Implicit bias reflections: raising consciousness to enhance academic culture, climate, and community – with Prof. Candace Croney, Director, Purdue University’s Center for Animal Welfare Science
Academics are typically taught to avoid bias in their work. The need to do so is especially critical in science and medicine, but is no less important to other disciplines, such as those pertaining to history, politics or communications. Incorrect assumptions or snap judgments can lead to poor choices that impair the quality of our work, tarnish reputations, and worse, cause harm to those we intend to serve and others with whom we interact in society. While we all hold biases, those we are unaware of or reluctant to acknowledge can severely damage our interactions and professional culture.
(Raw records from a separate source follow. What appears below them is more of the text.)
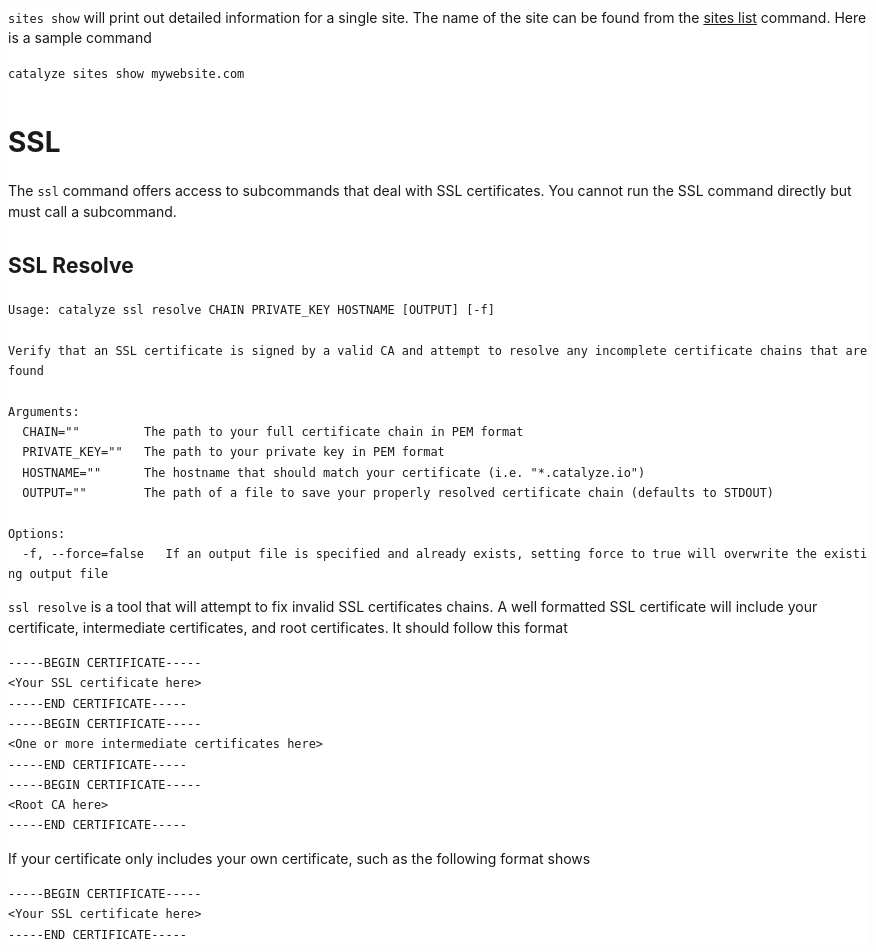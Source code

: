 `sites show` will print out detailed information for a single site. The name of the site can be found from the [sites list](#sites-list) command. Here is a sample command

```
catalyze sites show mywebsite.com
```

# SSL

The `ssl` command offers access to subcommands that deal with SSL certificates. You cannot run the SSL command directly but must call a subcommand.

## SSL Resolve

```
Usage: catalyze ssl resolve CHAIN PRIVATE_KEY HOSTNAME [OUTPUT] [-f]

Verify that an SSL certificate is signed by a valid CA and attempt to resolve any incomplete certificate chains that are found

Arguments:
  CHAIN=""         The path to your full certificate chain in PEM format
  PRIVATE_KEY=""   The path to your private key in PEM format
  HOSTNAME=""      The hostname that should match your certificate (i.e. "*.catalyze.io")
  OUTPUT=""        The path of a file to save your properly resolved certificate chain (defaults to STDOUT)

Options:
  -f, --force=false   If an output file is specified and already exists, setting force to true will overwrite the existing output file
```

`ssl resolve` is a tool that will attempt to fix invalid SSL certificates chains. A well formatted SSL certificate will include your certificate, intermediate certificates, and root certificates. It should follow this format

```
-----BEGIN CERTIFICATE-----
<Your SSL certificate here>
-----END CERTIFICATE-----
-----BEGIN CERTIFICATE-----
<One or more intermediate certificates here>
-----END CERTIFICATE-----
-----BEGIN CERTIFICATE-----
<Root CA here>
-----END CERTIFICATE-----
```

If your certificate only includes your own certificate, such as the following format shows

```
-----BEGIN CERTIFICATE-----
<Your SSL certificate here>
-----END CERTIFICATE-----
```
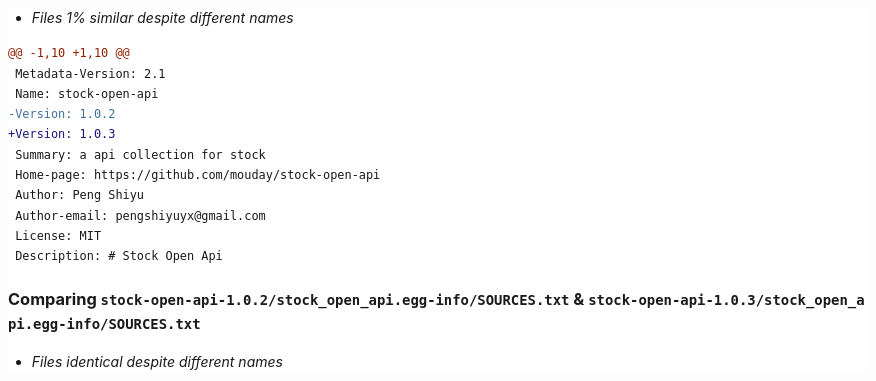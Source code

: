  * *Files 1% similar despite different names*

```diff
@@ -1,10 +1,10 @@
 Metadata-Version: 2.1
 Name: stock-open-api
-Version: 1.0.2
+Version: 1.0.3
 Summary: a api collection for stock
 Home-page: https://github.com/mouday/stock-open-api
 Author: Peng Shiyu
 Author-email: pengshiyuyx@gmail.com
 License: MIT
 Description: # Stock Open Api
```

### Comparing `stock-open-api-1.0.2/stock_open_api.egg-info/SOURCES.txt` & `stock-open-api-1.0.3/stock_open_api.egg-info/SOURCES.txt`

 * *Files identical despite different names*

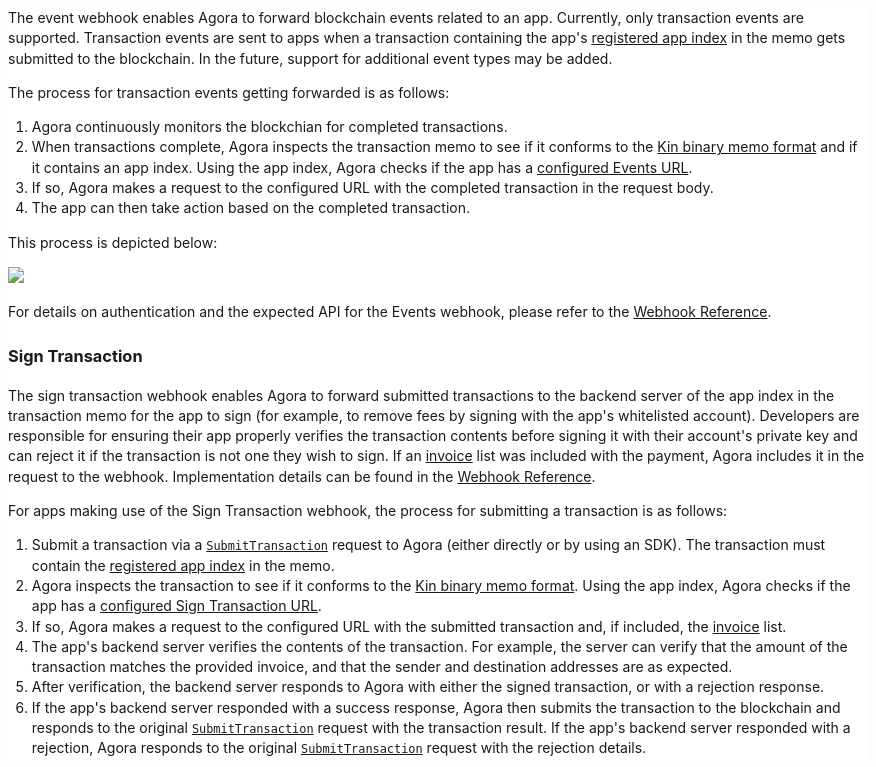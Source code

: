 The event webhook enables Agora to forward blockchain events related to an app. Currently, only transaction events are supported. Transaction events are sent to apps when a transaction containing the app's [registered app index](/app-registration) in the memo gets submitted to the blockchain. In the future, support for additional event types may be added. 

The process for transaction events getting forwarded is as follows:

1. Agora continuously monitors the blockchian for completed transactions.
2. When transactions complete, Agora inspects the transaction memo to see if it conforms to the [Kin binary memo format](/how-it-works#kin-binary-memo-format) and if it contains an app index. Using the app index, Agora checks if the app has a [configured Events URL](/app-registration#configurable-options). 
3. If so, Agora makes a request to the configured URL with the completed transaction in the request body.
4. The app can then take action based on the completed transaction.

This process is depicted below:

![](../img/webhooks-events.png)

For details on authentication and the expected API for the Events webhook, please refer to the [Webhook Reference](/agora/webhook#events-webhook). 

### Sign Transaction

The sign transaction webhook enables Agora to forward submitted transactions to the backend server of the app index in the transaction memo for the app to sign (for example, to remove fees by signing with the app's whitelisted account). Developers are responsible for ensuring their app properly verifies the transaction contents before signing it with their account's private key and can reject it if the transaction is not one they wish to sign. If an [invoice](/how-it-works#invoices) list was included with the payment, Agora includes it in the request to the webhook. Implementation details can be found in the [Webhook Reference](/agora/webhook#sign-transaction-webhook). 

For apps making use of the Sign Transaction webhook, the process for submitting a transaction is as follows:

1. Submit a transaction via a [`SubmitTransaction`](/agora/api#submit-transaction) request to Agora (either directly or by using an SDK). The transaction must contain the [registered app index](/app-registration) in the memo.
2. Agora inspects the transaction to see if it conforms to the [Kin binary memo format](/how-it-works#kin-binary-memo-format). Using the app index, Agora checks if the app has a [configured Sign Transaction URL](/app-registration#configurable-options). 
3. If so, Agora makes a request to the configured URL with the submitted transaction and, if included, the [invoice](/how-it-works#invoices) list.
4. The app's backend server verifies the contents of the transaction. For example, the server can verify that the amount of the transaction matches the provided invoice, and that the sender and destination addresses are as expected. 
5. After verification, the backend server responds to Agora with either the signed transaction, or with a rejection response.
6. If the app's backend server responded with a success response, Agora then submits the transaction to the blockchain and responds to the original [`SubmitTransaction`](/agora/api#submit-transaction) request with the transaction result. 
If the app's backend server responded with a rejection, Agora responds to the original [`SubmitTransaction`](/agora/api#submit-transaction) request with the rejection details.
Implicit bias is particularly insidious in this regard. Implicit bias, reflected in attitudes or stereotypes we may not even realize we hold, can impact our judgements about others and behaviors towards them. These types of unconscious beliefs are so deeply rooted that they may cause us to unintentionally demonstrate prejudice even when we genuinely mean well and openly reject prejudicial ideas and behaviors. This can affect both the workplace climate and the quality of work we do. While debate exists about how to address implicit bias, greater awareness and mindfulness about our thought processes may be key to minimizing its detrimental effects.
About Prof. Candace Croney
Prof. Candace Croney is director of Purdue University’s Center for Animal Welfare Science and professor of animal behavior and well-being in Comparative Pathobiology and Animal Sciences. She earned her PhD in animal sciences from Pennsylvania State University. She has served as assistant director of conservation education at the American Zoo and Aquarium Association and has held faculty appointments in animal sciences at Oregon State University and preventive medicine at Ohio State University College of Veterinary Medicine. Her research and engagement programs focus on evaluating and improving the welfare of companion and agricultural animals, understanding public perceptions of animal agriculture, and exploring the ethical implications of animal care and use decisions. Her work has been featured in national and international broadcast programs by National Geographic, Animal Planet and the BBC.
She serves as scientific advisor on animal welfare to numerous groups, including the American Humane Association, Bob Evans Farms, Good Dog, Fairlife and Tyson Foods. She has recently developed a new voluntary national certification program for the care and welfare of breeding dogs, Canine Care CertifiedTM.